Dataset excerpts
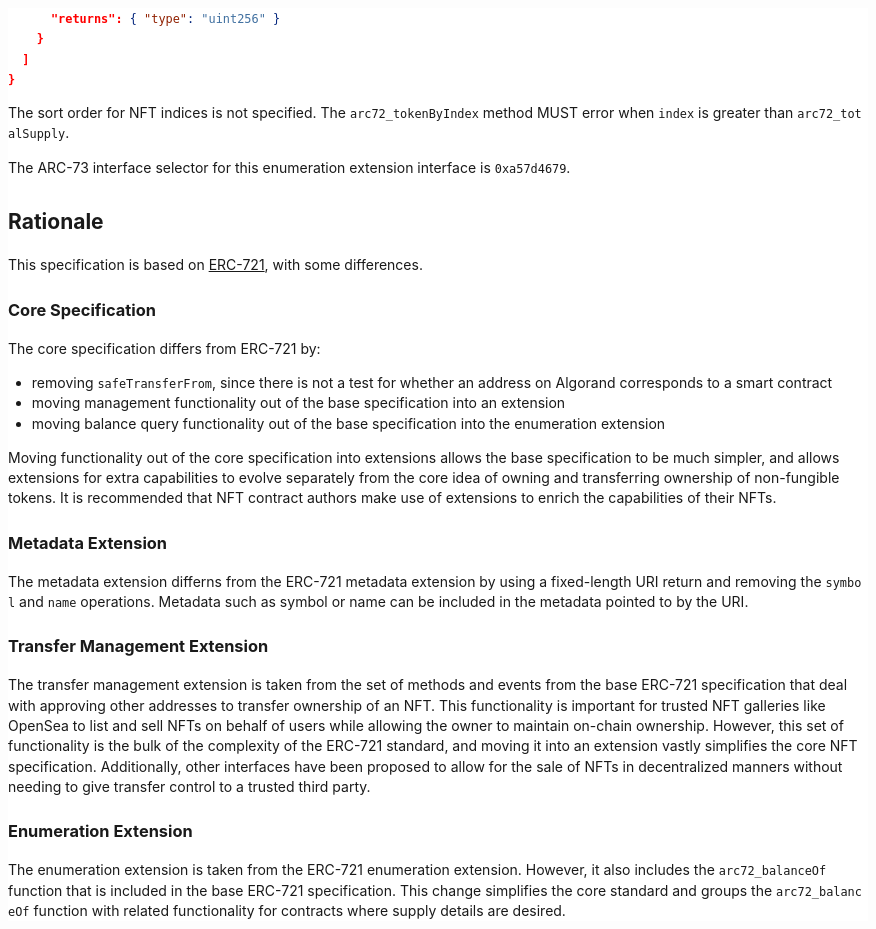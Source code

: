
 ```json
      "returns": { "type": "uint256" }
    }
  ]
}
```

The sort order for NFT indices is not specified.
The `arc72_tokenByIndex` method MUST error when `index` is greater than `arc72_totalSupply`.

The ARC-73 interface selector for this enumeration extension interface is `0xa57d4679`.

## Rationale

This specification is based on <a href="https://eips.ethereum.org/EIPS/eip-721">ERC-721</a>, with some differences.

### Core Specification

The core specification differs from ERC-721 by:

- removing `safeTransferFrom`, since there is not a test for whether an address on Algorand corresponds to a smart contract
- moving management functionality out of the base specification into an extension
- moving balance query functionality out of the base specification into the enumeration extension

Moving functionality out of the core specification into extensions allows the base specification to be much simpler, and allows extensions for extra capabilities to evolve separately from the core idea of owning and transferring ownership of non-fungible tokens.
It is recommended that NFT contract authors make use of extensions to enrich the capabilities of their NFTs.

### Metadata Extension

The metadata extension differns from the ERC-721 metadata extension by using a fixed-length URI return and removing the `symbol` and `name` operations. Metadata such as symbol or name can be included in the metadata pointed to by the URI.

### Transfer Management Extension

The transfer management extension is taken from the set of methods and events from the base ERC-721 specification that deal with approving other addresses to transfer ownership of an NFT.
This functionality is important for trusted NFT galleries like OpenSea to list and sell NFTs on behalf of users while allowing the owner to maintain on-chain ownership.
However, this set of functionality is the bulk of the complexity of the ERC-721 standard, and moving it into an extension vastly simplifies the core NFT specification.
Additionally, other interfaces have been proposed to allow for the sale of NFTs in decentralized manners without needing to give transfer control to a trusted third party.

### Enumeration Extension

The enumeration extension is taken from the ERC-721 enumeration extension.
However, it also includes the `arc72_balanceOf` function that is included in the base ERC-721 specification.
This change simplifies the core standard and groups the `arc72_balanceOf` function with related functionality for contracts where supply details are desired.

What you should do
Could you transcribe the entries above word for word, from the line with "The core specification differs" down to the line with "### Metadata Extension", keeping both?

Reply to the exercise
The core specification differs from ERC-721 by:

- removing `safeTransferFrom`, since there is not a test for whether an address on Algorand corresponds to a smart contract
- moving management functionality out of the base specification into an extension
- moving balance query functionality out of the base specification into the enumeration extension

Moving functionality out of the core specification into extensions allows the base specification to be much simpler, and allows extensions for extra capabilities to evolve separately from the core idea of owning and transferring ownership of non-fungible tokens.
It is recommended that NFT contract authors make use of extensions to enrich the capabilities of their NFTs.

### Metadata Extension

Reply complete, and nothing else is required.